## RECORDS SUPPLIED
------------

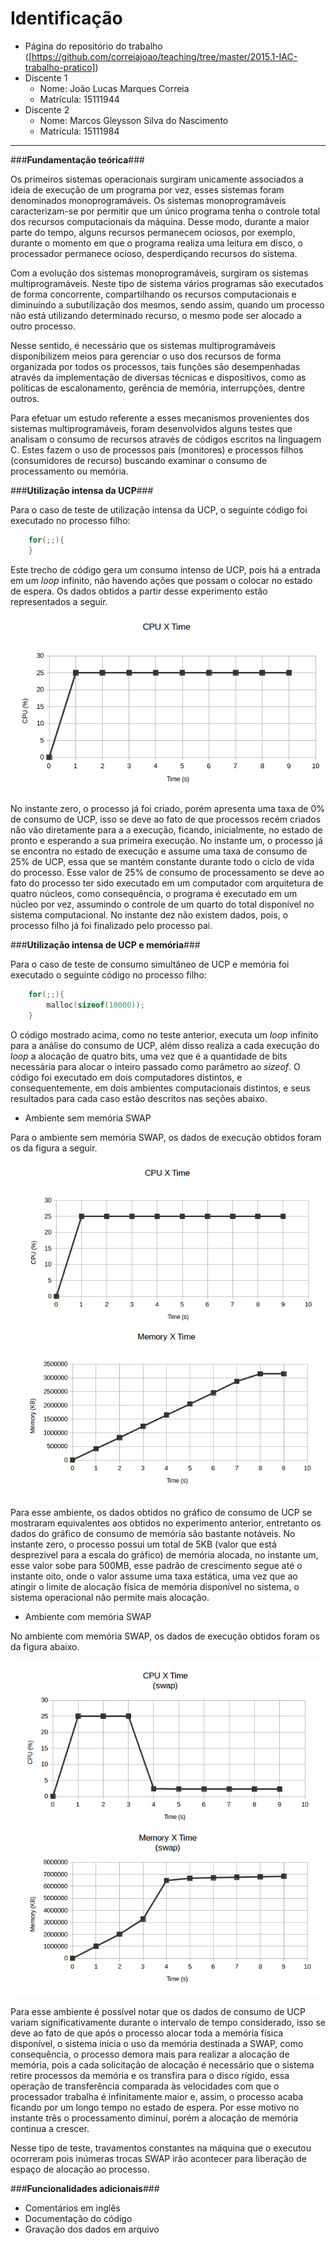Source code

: # Identificação

* Página do repositório do trabalho ([https://github.com/correiajoao/teaching/tree/master/2015.1-IAC-trabalho-pratico]) 
* Discente 1
	* Nome: João Lucas Marques Correia
	* Matrícula: 15111944 
* Discente 2
	* Nome: Marcos Gleysson Silva do Nascimento
	* Matrícula: 15111984
_________________________________________________________________________

###**Fundamentação teórica**###

Os primeiros sistemas operacionais surgiram unicamente associados a ideia de execução de um programa por vez, esses sistemas foram denominados monoprogramáveis. Os sistemas monoprogramáveis caracterizam-se por permitir que um único programa tenha o controle total dos recursos computacionais da máquina. Desse modo, durante a maior parte do tempo, alguns recursos permanecem ociosos, por exemplo, durante o momento em que o programa realiza uma leitura em disco, o processador permanece ocioso, desperdiçando recursos do sistema.

Com a evolução dos sistemas monoprogramáveis, surgiram os sistemas multiprogramáveis. Neste tipo de sistema vários programas são executados de forma concorrente, compartilhando os recursos computacionais e diminuindo a subutilização dos mesmos, sendo assim, quando um processo não está utilizando determinado recurso, o mesmo pode ser alocado a outro processo.

Nesse sentido, é necessário que os sistemas multiprogramáveis
disponibilizem meios para gerenciar o uso dos recursos de forma organizada por todos os processos, tais funções são desempenhadas através da implementação de diversas técnicas e dispositivos, como as políticas de escalonamento, gerência de memória, interrupções, dentre outros.

Para efetuar um estudo referente a esses mecanismos provenientes dos sistemas multiprogramáveis, foram desenvolvidos alguns testes que analisam o consumo de recursos através de códigos escritos na linguagem C. Estes fazem o uso de processos pais (monitores) e processos filhos (consumidores de recurso) buscando examinar o consumo de processamento ou  memória.

###**Utilização intensa da UCP**###

Para o caso de teste de utilização intensa da UCP, o seguinte código foi executado no processo filho:
```c
	for(;;){
	}
```
Este trecho de código gera um consumo intenso de UCP, pois há a entrada em um *loop* infinito, não havendo ações que possam o colocar no estado de espera. Os dados obtidos a partir desse experimento estão representados a seguir. 

![Figura 1](https://raw.githubusercontent.com/correiajoao/teaching/master/2015.1-IAC-trabalho-pratico/chats/cpu.png)


No instante zero, o processo já foi criado, porém apresenta uma taxa de 0% de consumo de UCP, isso se deve ao fato de que processos recém criados não vão diretamente para a a execução, ficando, inicialmente, no estado de pronto e esperando a sua primeira execução. No instante um, o processo já se encontra no estado de execução e assume uma taxa de consumo de 25% de UCP, essa que se mantém constante durante todo o ciclo de vida do processo. Esse valor de 25% de consumo de processamento se deve ao fato do processo ter sido executado em um computador com arquitetura de quatro núcleos, como consequência, o programa é executado em um núcleo por vez, assumindo o controle de um quarto do total disponível no sistema computacional. No instante dez não existem dados, pois, o processo filho já foi finalizado pelo processo pai.

###**Utilização intensa de UCP e memória**###


Para o caso de teste de consumo simultâneo de UCP e memória foi executado o seguinte código no processo filho:
```c
	for(;;){
		malloc(sizeof(10000));
	}
```
O código mostrado acima, como no teste anterior, executa um *loop* infinito para a análise do consumo de UCP, além disso realiza a cada execução do *loop* a alocação de quatro bits, uma vez que é a quantidade de bits necessária para alocar o inteiro passado como parâmetro ao *sizeof*. O código foi executado em dois computadores distintos, e consequentemente, em dois ambientes computacionais distintos, e seus resultados para cada caso estão descritos nas seções abaixo.


- 	Ambiente sem memória SWAP

Para o ambiente sem memória SWAP, os dados de execução obtidos foram os da figura a seguir.

![Figura 2](https://raw.githubusercontent.com/correiajoao/teaching/master/2015.1-IAC-trabalho-pratico/chats/cpu-memory.png)

Para esse ambiente, os dados obtidos no gráfico de consumo de UCP se mostraram equivalentes aos obtidos no experimento anterior, entretanto os dados do gráfico de consumo de memória são bastante notáveis. No instante zero, o processo possui um total de 5KB (valor que está desprezivel para a escala do gráfico) de memória alocada, no instante um, esse valor sobe para 500MB, esse padrão de crescimento segue até o instante oito, onde o valor assume uma taxa estática, uma vez que ao atingir o limite de alocação física de memória disponível no sistema, o sistema operacional não permite mais alocação.


- 	Ambiente com memória SWAP

No ambiente com memória SWAP, os dados de execução obtidos foram os da figura abaixo.

![Figura 3](https://raw.githubusercontent.com/correiajoao/teaching/master/2015.1-IAC-trabalho-pratico/chats/cpu-memory-swap.png)

Para esse ambiente é possível notar que os dados de consumo de UCP variam significativamente durante o intervalo de tempo considerado, isso se deve ao fato de que após o processo alocar toda a memória física disponível, o sistema inicia o uso da memória destinada a SWAP, como consequência, o processo demora mais para realizar a alocação de memória, pois a cada solicitação de alocação é necessário que o sistema retire processos da memória e os transfira para o disco rígido, essa operação de transferência comparada às velocidades com que o processador trabalha é infinitamente maior e, assim, o processo acaba ficando por um longo tempo no estado de espera. Por esse motivo no instante três o processamento diminuí, porém a alocação de memória continua a crescer.

 Nesse tipo de teste, travamentos constantes na máquina que o executou ocorreram pois inúmeras trocas SWAP irão acontecer para liberação de espaço de alocação ao processo.

###**Funcionalidades adicionais**###
-	Comentários em inglês
-	Documentação do código
-	Gravação dos dados em arquivo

------------

## PROMPT
Please output every entry above exactly, without the pictures.

## SOLUTION FOR THIS PROBLEM
Source code

: # Identificação

* Página do repositório do trabalho ([https://github.com/correiajoao/teaching/tree/master/2015.1-IAC-trabalho-pratico]) 
* Discente 1
	* Nome: João Lucas Marques Correia
	* Matrícula: 15111944 
* Discente 2
	* Nome: Marcos Gleysson Silva do Nascimento
	* Matrícula: 15111984
_________________________________________________________________________

###**Fundamentação teórica**###

Os primeiros sistemas operacionais surgiram unicamente associados a ideia de execução de um programa por vez, esses sistemas foram denominados monoprogramáveis. Os sistemas monoprogramáveis caracterizam-se por permitir que um único programa tenha o controle total dos recursos computacionais da máquina. Desse modo, durante a maior parte do tempo, alguns recursos permanecem ociosos, por exemplo, durante o momento em que o programa realiza uma leitura em disco, o processador permanece ocioso, desperdiçando recursos do sistema.

Com a evolução dos sistemas monoprogramáveis, surgiram os sistemas multiprogramáveis. Neste tipo de sistema vários programas são executados de forma concorrente, compartilhando os recursos computacionais e diminuindo a subutilização dos mesmos, sendo assim, quando um processo não está utilizando determinado recurso, o mesmo pode ser alocado a outro processo.

Nesse sentido, é necessário que os sistemas multiprogramáveis
disponibilizem meios para gerenciar o uso dos recursos de forma organizada por todos os processos, tais funções são desempenhadas através da implementação de diversas técnicas e dispositivos, como as políticas de escalonamento, gerência de memória, interrupções, dentre outros.

Para efetuar um estudo referente a esses mecanismos provenientes dos sistemas multiprogramáveis, foram desenvolvidos alguns testes que analisam o consumo de recursos através de códigos escritos na linguagem C. Estes fazem o uso de processos pais (monitores) e processos filhos (consumidores de recurso) buscando examinar o consumo de processamento ou  memória.

###**Utilização intensa da UCP**###

Para o caso de teste de utilização intensa da UCP, o seguinte código foi executado no processo filho:
```c
	for(;;){
	}
```
Este trecho de código gera um consumo intenso de UCP, pois há a entrada em um *loop* infinito, não havendo ações que possam o colocar no estado de espera. Os dados obtidos a partir desse experimento estão representados a seguir. 

![Figura 1](https://raw.githubusercontent.com/correiajoao/teaching/master/2015.1-IAC-trabalho-pratico/chats/cpu.png)


No instante zero, o processo já foi criado, porém apresenta uma taxa de 0% de consumo de UCP, isso se deve ao fato de que processos recém criados não vão diretamente para a a execução, ficando, inicialmente, no estado de pronto e esperando a sua primeira execução. No instante um, o processo já se encontra no estado de execução e assume uma taxa de consumo de 25% de UCP, essa que se mantém constante durante todo o ciclo de vida do processo. Esse valor de 25% de consumo de processamento se deve ao fato do processo ter sido executado em um computador com arquitetura de quatro núcleos, como consequência, o programa é executado em um núcleo por vez, assumindo o controle de um quarto do total disponível no sistema computacional. No instante dez não existem dados, pois, o processo filho já foi finalizado pelo processo pai.

###**Utilização intensa de UCP e memória**###


Para o caso de teste de consumo simultâneo de UCP e memória foi executado o seguinte código no processo filho:
```c
	for(;;){
		malloc(sizeof(10000));
	}
```
O código mostrado acima, como no teste anterior, executa um *loop* infinito para a análise do consumo de UCP, além disso realiza a cada execução do *loop* a alocação de quatro bits, uma vez que é a quantidade de bits necessária para alocar o inteiro passado como parâmetro ao *sizeof*. O código foi executado em dois computadores distintos, e consequentemente, em dois ambientes computacionais distintos, e seus resultados para cada caso estão descritos nas seções abaixo.


- 	Ambiente sem memória SWAP

Para o ambiente sem memória SWAP, os dados de execução obtidos foram os da figura a seguir.

![Figura 2](https://raw.githubusercontent.com/correiajoao/teaching/master/2015.1-IAC-trabalho-pratico/chats/cpu-memory.png)

Para esse ambiente, os dados obtidos no gráfico de consumo de UCP se mostraram equivalentes aos obtidos no experimento anterior, entretanto os dados do gráfico de consumo de memória são bastante notáveis. No instante zero, o processo possui um total de 5KB (valor que está desprezivel para a escala do gráfico) de memória alocada, no instante um, esse valor sobe para 500MB, esse padrão de crescimento segue até o instante oito, onde o valor assume uma taxa estática, uma vez que ao atingir o limite de alocação física de memória disponível no sistema, o sistema operacional não permite mais alocação.


- 	Ambiente com memória SWAP

No ambiente com memória SWAP, os dados de execução obtidos foram os da figura abaixo.

![Figura 3](https://raw.githubusercontent.com/correiajoao/teaching/master/2015.1-IAC-trabalho-pratico/chats/cpu-memory-swap.png)

Para esse ambiente é possível notar que os dados de consumo de UCP variam significativamente durante o intervalo de tempo considerado, isso se deve ao fato de que após o processo alocar toda a memória física disponível, o sistema inicia o uso da memória destinada a SWAP, como consequência, o processo demora mais para realizar a alocação de memória, pois a cada solicitação de alocação é necessário que o sistema retire processos da memória e os transfira para o disco rígido, essa operação de transferência comparada às velocidades com que o processador trabalha é infinitamente maior e, assim, o processo acaba ficando por um longo tempo no estado de espera. Por esse motivo no instante três o processamento diminuí, porém a alocação de memória continua a crescer.

 Nesse tipo de teste, travamentos constantes na máquina que o executou ocorreram pois inúmeras trocas SWAP irão acontecer para liberação de espaço de alocação ao processo.

###**Funcionalidades adicionais**###
-	Comentários em inglês
-	Documentação do código
-	Gravação dos dados em arquivo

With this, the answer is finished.